First Drop: What’s the Price of Sugar?
So, again we’ve found a situation where the big brands plead ignorance to something awful happening in the world. Last issue, it was a hate-mongering UFC fighter working for Monster. This issue, it’s something much worse: big soda companies’ use of sugar sourced from a region of India that is rife with worker abuses.
According to a recent story in the New York Times, big soda companies Coca-Cola Co. and PepsiCo, among others, source sugar from the Maharashtra state in India – one whose mills rely on child labor, worker indebtedness and a set of labor requirements so harsh that many women working to cut sugarcane are undergoing unnecessary mastectomies to avoid missing work.
In many cases cited by the Times, working in concert with journalism organization the Fuller Project, women were forced into marriage as soon as they began menstruating, both in order to reduce the number of children their parents needed to feed, and to create a paired labor arrangement. Husbands and wives working the fields together are more efficient and more likely to be hired, according to the Times, with the husbands hacking down sugarcane and their wives ripping razor-sharp leaves off the canes, then stacking, bundling, and carrying them to waiting trucks. The workers can’t leave – they’ve already been advanced on their pay ahead of their arrival, so any missed days keep them mired in debt. Hence menstruation or pregnancy can lead to them owing even more to their employers, furthering the cycle of debt.
Both Coke and Pepsi – which have pledged to remove forced labor from their supply chains – acknowledge that some of their sugar comes from the region, but they blame the contractors who purchase it for them. Similarly, the mill owners say they don’t employ child labor or forced labor – they blame the contractors they use to pull together and who manage their workforce. The local government has investigated but little change has taken place.

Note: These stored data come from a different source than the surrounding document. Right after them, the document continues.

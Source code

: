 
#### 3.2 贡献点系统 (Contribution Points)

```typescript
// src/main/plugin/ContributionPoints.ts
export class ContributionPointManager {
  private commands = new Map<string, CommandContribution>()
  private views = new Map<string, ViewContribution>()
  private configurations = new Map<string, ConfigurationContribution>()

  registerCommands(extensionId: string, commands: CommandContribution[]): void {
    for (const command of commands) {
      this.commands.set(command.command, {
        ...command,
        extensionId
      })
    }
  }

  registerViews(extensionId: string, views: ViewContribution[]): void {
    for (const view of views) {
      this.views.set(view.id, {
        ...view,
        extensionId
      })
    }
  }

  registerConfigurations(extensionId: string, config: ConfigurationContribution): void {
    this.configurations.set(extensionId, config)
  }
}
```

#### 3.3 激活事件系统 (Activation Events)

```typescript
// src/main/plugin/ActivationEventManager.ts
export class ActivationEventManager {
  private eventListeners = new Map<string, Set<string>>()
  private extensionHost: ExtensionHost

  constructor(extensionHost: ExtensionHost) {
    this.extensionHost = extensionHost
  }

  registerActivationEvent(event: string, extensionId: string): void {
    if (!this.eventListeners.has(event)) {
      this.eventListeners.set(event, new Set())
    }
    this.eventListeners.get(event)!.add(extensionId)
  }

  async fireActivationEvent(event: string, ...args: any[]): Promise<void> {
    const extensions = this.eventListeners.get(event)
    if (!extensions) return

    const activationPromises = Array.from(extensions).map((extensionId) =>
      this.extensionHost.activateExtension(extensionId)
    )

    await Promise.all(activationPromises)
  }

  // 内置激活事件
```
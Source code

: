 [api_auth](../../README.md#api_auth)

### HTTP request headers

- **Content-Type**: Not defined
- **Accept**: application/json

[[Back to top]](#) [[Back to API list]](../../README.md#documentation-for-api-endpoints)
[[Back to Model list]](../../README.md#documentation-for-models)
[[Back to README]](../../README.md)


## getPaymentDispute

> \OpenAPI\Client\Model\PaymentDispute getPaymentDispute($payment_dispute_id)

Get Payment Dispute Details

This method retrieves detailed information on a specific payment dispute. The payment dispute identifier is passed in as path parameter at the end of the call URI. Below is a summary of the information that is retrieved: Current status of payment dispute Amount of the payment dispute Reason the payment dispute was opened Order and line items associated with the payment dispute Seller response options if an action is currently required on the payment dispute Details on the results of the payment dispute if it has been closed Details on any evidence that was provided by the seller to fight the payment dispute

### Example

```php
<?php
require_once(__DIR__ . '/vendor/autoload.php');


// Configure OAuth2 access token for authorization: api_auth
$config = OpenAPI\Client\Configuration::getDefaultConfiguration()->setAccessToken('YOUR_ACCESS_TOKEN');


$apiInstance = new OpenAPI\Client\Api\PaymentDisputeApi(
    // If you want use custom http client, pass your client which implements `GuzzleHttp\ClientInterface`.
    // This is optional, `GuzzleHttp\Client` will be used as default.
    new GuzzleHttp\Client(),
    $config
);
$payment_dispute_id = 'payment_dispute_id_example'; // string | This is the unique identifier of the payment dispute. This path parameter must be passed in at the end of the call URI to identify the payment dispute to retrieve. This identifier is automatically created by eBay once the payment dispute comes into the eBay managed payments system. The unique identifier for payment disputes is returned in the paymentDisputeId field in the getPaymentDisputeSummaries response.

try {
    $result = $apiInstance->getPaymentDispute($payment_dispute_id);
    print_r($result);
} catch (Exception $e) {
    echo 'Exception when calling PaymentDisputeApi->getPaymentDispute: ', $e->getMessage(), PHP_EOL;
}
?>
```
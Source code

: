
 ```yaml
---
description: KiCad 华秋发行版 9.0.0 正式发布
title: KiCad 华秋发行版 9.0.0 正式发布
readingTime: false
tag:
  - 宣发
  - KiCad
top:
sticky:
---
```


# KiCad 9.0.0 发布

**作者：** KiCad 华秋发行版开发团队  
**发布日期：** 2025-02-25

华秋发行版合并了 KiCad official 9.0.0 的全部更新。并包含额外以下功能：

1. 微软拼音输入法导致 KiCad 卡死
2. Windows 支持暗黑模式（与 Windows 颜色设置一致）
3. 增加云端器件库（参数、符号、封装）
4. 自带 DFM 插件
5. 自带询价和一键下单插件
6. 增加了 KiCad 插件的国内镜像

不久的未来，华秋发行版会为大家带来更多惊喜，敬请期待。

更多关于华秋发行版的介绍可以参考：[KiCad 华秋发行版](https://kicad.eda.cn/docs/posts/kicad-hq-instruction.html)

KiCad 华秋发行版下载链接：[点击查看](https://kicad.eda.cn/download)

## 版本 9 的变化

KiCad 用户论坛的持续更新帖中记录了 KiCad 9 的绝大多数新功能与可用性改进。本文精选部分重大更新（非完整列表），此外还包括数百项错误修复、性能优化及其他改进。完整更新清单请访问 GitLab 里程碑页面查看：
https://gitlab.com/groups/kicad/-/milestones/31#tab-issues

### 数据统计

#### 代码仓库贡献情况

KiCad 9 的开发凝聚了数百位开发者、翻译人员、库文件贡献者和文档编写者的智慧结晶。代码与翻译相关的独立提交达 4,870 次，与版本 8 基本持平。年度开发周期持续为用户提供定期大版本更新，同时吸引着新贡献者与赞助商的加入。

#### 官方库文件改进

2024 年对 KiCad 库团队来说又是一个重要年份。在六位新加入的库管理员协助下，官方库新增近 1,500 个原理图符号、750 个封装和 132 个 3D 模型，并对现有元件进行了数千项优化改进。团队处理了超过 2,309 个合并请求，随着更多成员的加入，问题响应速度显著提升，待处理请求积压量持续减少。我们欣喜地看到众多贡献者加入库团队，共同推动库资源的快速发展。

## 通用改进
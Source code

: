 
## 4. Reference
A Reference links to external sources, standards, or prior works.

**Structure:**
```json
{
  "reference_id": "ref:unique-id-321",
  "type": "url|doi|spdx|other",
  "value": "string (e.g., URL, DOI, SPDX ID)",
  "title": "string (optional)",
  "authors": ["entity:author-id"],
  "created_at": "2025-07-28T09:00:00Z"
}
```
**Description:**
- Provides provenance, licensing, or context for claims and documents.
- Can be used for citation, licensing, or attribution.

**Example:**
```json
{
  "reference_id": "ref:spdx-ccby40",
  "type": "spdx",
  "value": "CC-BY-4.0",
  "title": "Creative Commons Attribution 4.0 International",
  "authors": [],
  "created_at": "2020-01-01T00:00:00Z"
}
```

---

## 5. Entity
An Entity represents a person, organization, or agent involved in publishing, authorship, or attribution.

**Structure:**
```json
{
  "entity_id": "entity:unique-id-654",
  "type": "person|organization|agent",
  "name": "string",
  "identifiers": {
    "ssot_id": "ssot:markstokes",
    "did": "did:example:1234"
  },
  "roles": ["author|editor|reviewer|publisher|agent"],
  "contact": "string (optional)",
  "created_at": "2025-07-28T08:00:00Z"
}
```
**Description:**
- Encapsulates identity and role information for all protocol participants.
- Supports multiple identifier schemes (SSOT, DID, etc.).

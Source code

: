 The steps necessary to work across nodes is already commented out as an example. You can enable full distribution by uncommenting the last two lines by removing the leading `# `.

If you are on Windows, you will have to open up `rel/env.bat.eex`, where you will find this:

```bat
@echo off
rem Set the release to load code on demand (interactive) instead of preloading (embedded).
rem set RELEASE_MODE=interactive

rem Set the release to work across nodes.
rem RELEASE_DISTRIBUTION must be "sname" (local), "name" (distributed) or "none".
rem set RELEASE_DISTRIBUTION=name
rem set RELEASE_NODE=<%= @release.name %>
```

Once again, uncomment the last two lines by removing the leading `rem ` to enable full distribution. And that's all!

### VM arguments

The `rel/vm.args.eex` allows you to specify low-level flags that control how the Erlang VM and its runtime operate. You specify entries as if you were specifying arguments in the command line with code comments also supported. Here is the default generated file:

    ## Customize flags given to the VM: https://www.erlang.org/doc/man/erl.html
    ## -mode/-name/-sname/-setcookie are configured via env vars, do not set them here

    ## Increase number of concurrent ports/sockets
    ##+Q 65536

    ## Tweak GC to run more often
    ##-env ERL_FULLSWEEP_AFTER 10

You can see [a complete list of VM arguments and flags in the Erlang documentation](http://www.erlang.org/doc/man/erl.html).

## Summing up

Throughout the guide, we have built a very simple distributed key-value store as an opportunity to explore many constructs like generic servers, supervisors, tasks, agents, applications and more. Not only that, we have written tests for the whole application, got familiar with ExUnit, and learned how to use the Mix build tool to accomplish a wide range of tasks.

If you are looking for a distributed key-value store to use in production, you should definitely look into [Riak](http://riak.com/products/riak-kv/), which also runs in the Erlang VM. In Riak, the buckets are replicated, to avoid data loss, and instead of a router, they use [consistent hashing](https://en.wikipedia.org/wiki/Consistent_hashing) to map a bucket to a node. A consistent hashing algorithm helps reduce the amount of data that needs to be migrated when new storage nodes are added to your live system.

I’m obviously no expert on international labor conditions and I understand that the region is likely leaning into its biggest potential financial resource when it looks the other way on the plight of its workers. But it’s clearthat the brands that benefit from these arrangements have a duty to look at more than maintaining their margins in their dealings with their suppliers in Maharashtra State.
As we know with innovation, it’s hard for big brands to move quickly; global supply chains are hard to reset. But it’s still hard to excuse Coke, which, according to the Times, knew about labor abuses in Maharashtra as long ago as 2019, when auditors hired by the company offered documentation about child labor and forced labor. The Pepsi team said it wasn’t aware of what was happening. Mondelez, which also buys from that region, said it would investigate. Maybe Coke could share its audit.
Meanwhile, both Coke and PepsiCo are continuing to grow their Maharashtra operations. We hope that their financial commitment to the region is buttressed by a hard, careful look at the labor practices there – right now it’s hard to give these companies the benefit of the doubt.
In the meantime, there are a great many entrepreneurial brands that are actually growing because of the attention they’re paying to supply chain issues, both via Fair Trade certification and a core commitment to clean, abuse-free sourcing. Brands like Sambazon, Guayaki, Just Ice Tea, and many more aren’t just making money while sourcing abroad, they’re activists – and they continue to grow.
The Times report is double jeopardy for Big Soda because it puts both the abuse of workers, and the use of the sugar that is the core ingredient of their products front and center. We’re in a generational economic shift, to the conscious consumers of Generation Z, while health concerns around excessive sugar consumption continue to accelerate.
It’s an example not of the moral quality of the issue, but of the speed at which opinions harden against the bottom line, that I’m going to bring up the internet backlash against Bud Light last year and its financial impact on that brand. Think about it this way: fortunes can be lost in weeks. Even if you can’t understand it as a moral imperative, you can certainly think of it as a financial one.
Coke and Pepsi might not be good at innovating quickly, but they’d better learn to clean up their mess in Maharashtra with all due speed.